O ex-presidente Jair Bolsonaro (PL) apareceu pela primeira vez em público usando tornozeleira eletrônica nesta sexta-feira (18), em Brasília. O equipamento foi instalado na Secretaria de Administração Penitenciária (Seap), onde Bolsonaro compareceu pessoalmente, em cumprimento à determinação do ministro Alexandre de Moraes, do Supremo Tribunal Federal (STF). Em coletiva à imprensa, o ex-presidente classificou a medida como “humilhação” e negou qualquer intenção de deixar o país.
A tornozeleira eletrônica integra um pacote de medidas cautelares impostas no âmbito das investigações sobre suposta tentativa de golpe de Estado e obstrução de Justiça. Além do monitoramento, Bolsonaro está proibido de usar redes sociais, manter contato com diplomatas e co-investigados, e deve cumprir recolhimento domiciliar noturno das 19h às 7h, inclusive nos fins de semana. O STF sustenta que há indícios de que ele atuou para dificultar o andamento das apurações sobre os atos antidemocráticos de 2022.
Durante a coletiva, Bolsonaro disse que as restrições impostas têm caráter político e buscam desgastar sua imagem. “Isso é para me humilhar. Nunca cogitei sair do Brasil. O que estão fazendo comigo é uma injustiça”, afirmou. Ele também reiterou que tem colaborado com a Justiça e negou ter cometido qualquer ilegalidade após deixar o cargo.

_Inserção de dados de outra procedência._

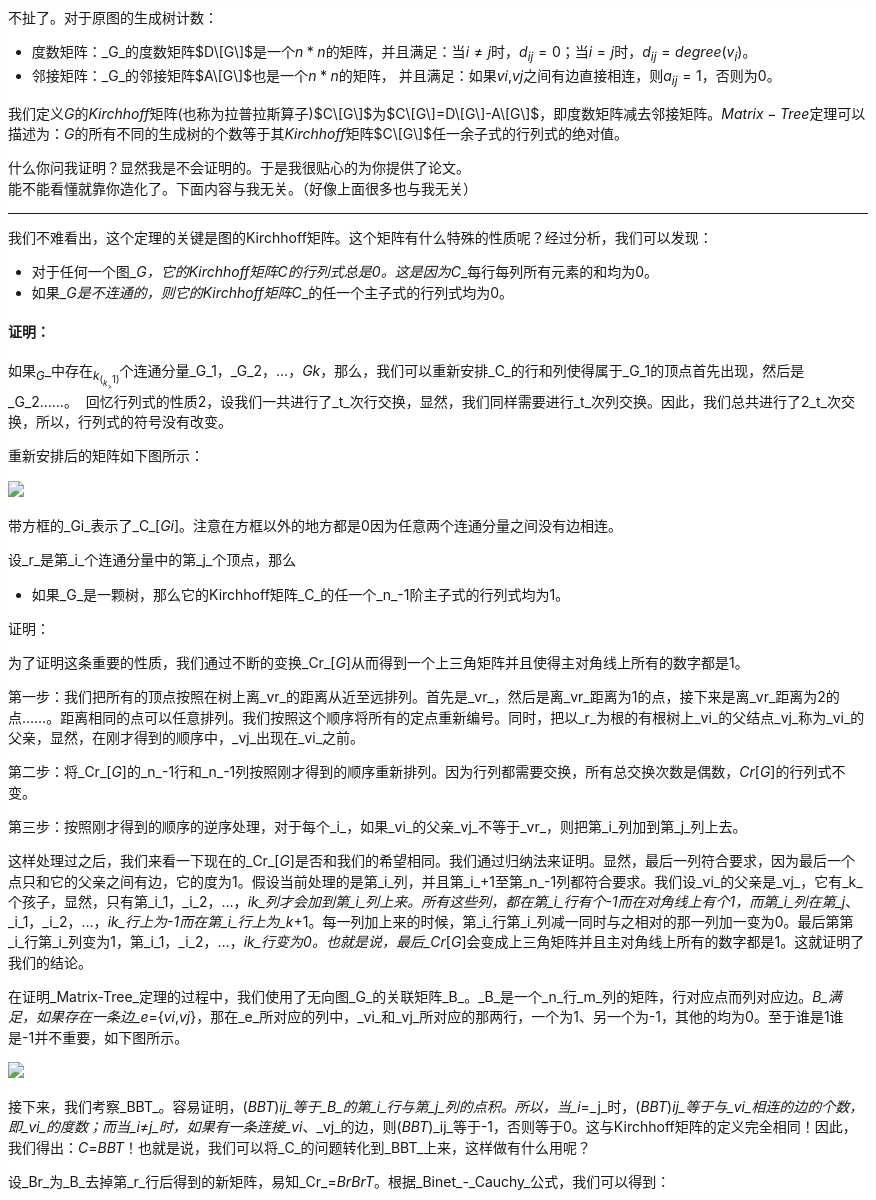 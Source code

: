 不扯了。对于原图的生成树计数：

*   度数矩阵：_G_的度数矩阵$D\[G\]$是一个$n*n$的矩阵，并且满足：当$i≠j$时，$d_{ij}=0$；当$i=j$时，$d_{ij}=degree(v_i)$。
*   邻接矩阵：_G_的邻接矩阵$A\[G\]$也是一个$n*n$的矩阵， 并且满足：如果$vi$,$vj$之间有边直接相连，则$a_{ij}=1$，否则为$0$。

我们定义$G$的$Kirchhoff$矩阵(也称为拉普拉斯算子)$C\[G\]$为$C\[G\]=D\[G\]-A\[G\]$，即度数矩阵减去邻接矩阵。$Matrix-Tree$定理可以描述为：$G$的所有不同的生成树的个数等于其$Kirchhoff$矩阵$C\[G\]$任一余子式的行列式的绝对值。

什么你问我证明？显然我是不会证明的。于是我很贴心的为你提供了论文。  
能不能看懂就靠你造化了。下面内容与我无关。（好像上面很多也与我无关）

* * *

我们不难看出，这个定理的关键是图的Kirchhoff矩阵。这个矩阵有什么特殊的性质呢？经过分析，我们可以发现：

*   对于任何一个图_$G$_，它的Kirchhoff矩阵_$C$_的行列式总是$0$。这是因为_$C$_每行每列所有元素的和均为$0$。
*   如果_$G$_是不连通的，则它的Kirchhoff矩阵_$C$_的任一个主子式的行列式均为$0$。

#### 证明：

如果$_G$_中存在$_k_(_k_>1)$个连通分量_G_1，_G_2，…，_Gk_，那么，我们可以重新安排_C_的行和列使得属于_G_1的顶点首先出现，然后是_G_2……。  回忆行列式的性质2，设我们一共进行了_t_次行交换，显然，我们同样需要进行_t_次列交换。因此，我们总共进行了2_t_次交换，所以，行列式的符号没有改变。

重新安排后的矩阵如下图所示：

![](http://www.dtenomde.com/wp-content/uploads/2018/07/A.png)

带方框的_Gi_表示了_C_\[_Gi_\]。注意在方框以外的地方都是0因为任意两个连通分量之间没有边相连。

设_r_是第_i_个连通分量中的第_j_个顶点，那么

*   如果_G_是一颗树，那么它的Kirchhoff矩阵_C_的任一个_n_-1阶主子式的行列式均为1。

证明：

为了证明这条重要的性质，我们通过不断的变换_Cr_\[_G_\]从而得到一个上三角矩阵并且使得主对角线上所有的数字都是1。

第一步：我们把所有的顶点按照在树上离_vr_的距离从近至远排列。首先是_vr_，然后是离_vr_距离为1的点，接下来是离_vr_距离为2的点……。距离相同的点可以任意排列。我们按照这个顺序将所有的定点重新编号。同时，把以_r_为根的有根树上_vi_的父结点_vj_称为_vi_的父亲，显然，在刚才得到的顺序中，_vj_出现在_vi_之前。

第二步：将_Cr_\[_G_\]的_n_-1行和_n_-1列按照刚才得到的顺序重新排列。因为行列都需要交换，所有总交换次数是偶数，_Cr_\[_G_\]的行列式不变。

第三步：按照刚才得到的顺序的逆序处理，对于每个_i_，如果_vi_的父亲_vj_不等于_vr_，则把第_i_列加到第_j_列上去。

这样处理过之后，我们来看一下现在的_Cr_\[_G_\]是否和我们的希望相同。我们通过归纳法来证明。显然，最后一列符合要求，因为最后一个点只和它的父亲之间有边，它的度为1。假设当前处理的是第_i_列，并且第_i_+1至第_n_-1列都符合要求。我们设_vi_的父亲是_vj_，它有_k_个孩子，显然，只有第_i_1，_i_2，…，_ik_列才会加到第_i_列上来。所有这些列，都在第_i_行有个-1而在对角线上有个1，而第_i_列在第_j_、_i_1，_i_2，…，_ik_行上为-1而在第_i_行上为_k_+1。每一列加上来的时候，第_i_行第_i_列减一同时与之相对的那一列加一变为0。最后第第_i_行第_i_列变为1，第_i_1，_i_2，…，_ik_行变为0。也就是说，最后_Cr_\[_G_\]会变成上三角矩阵并且主对角线上所有的数字都是1。这就证明了我们的结论。

在证明_Matrix-Tree_定理的过程中，我们使用了无向图_G_的关联矩阵_B_。_B_是一个_n_行_m_列的矩阵，行对应点而列对应边。_B_满足，如果存在一条边_e_={_vi_,_vj_}，那在_e_所对应的列中，_vi_和_vj_所对应的那两行，一个为1、另一个为-1，其他的均为0。至于谁是1谁是-1并不重要，如下图所示。

![](http://www.dtenomde.com/wp-content/uploads/2018/07/B.png)

接下来，我们考察_BBT_。容易证明，(_BBT_)_ij_等于_B_的第_i_行与第_j_列的点积。所以，当_i_=_j_时，(_BBT_)_ij_等于与_vi_相连的边的个数，即_vi_的度数；而当_i_≠_j_时，如果有一条连接_vi_、_vj_的边，则(_BBT_)_ij_等于-1，否则等于0。这与Kirchhoff矩阵的定义完全相同！因此，我们得出：_C_=_BBT_！也就是说，我们可以将_C_的问题转化到_BBT_上来，这样做有什么用呢？

设_Br_为_B_去掉第_r_行后得到的新矩阵，易知_Cr_=_BrBrT_。根据_Binet_-_Cauchy_公式，我们可以得到：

A operação da Polícia Federal que resultou na medida incluiu mandados de busca e apreensão na residência do ex-presidente e na sede do Partido Liberal (PL), em Brasília. Em nota, a legenda classificou a ação como “desproporcional” e reafirmou total apoio a Bolsonaro. Segundo o PL, as medidas “excedem os limites do razoável” e atentam contra garantias individuais.
A defesa do ex-presidente também divulgou comunicado manifestando “surpresa e indignação” com a decisão do STF. Os advogados argumentam que Bolsonaro sempre cumpriu as determinações da Justiça e que as medidas adotadas são excessivamente severas. A defesa afirmou ainda que só irá se pronunciar formalmente após ter acesso completo à decisão judicial que fundamentou as restrições.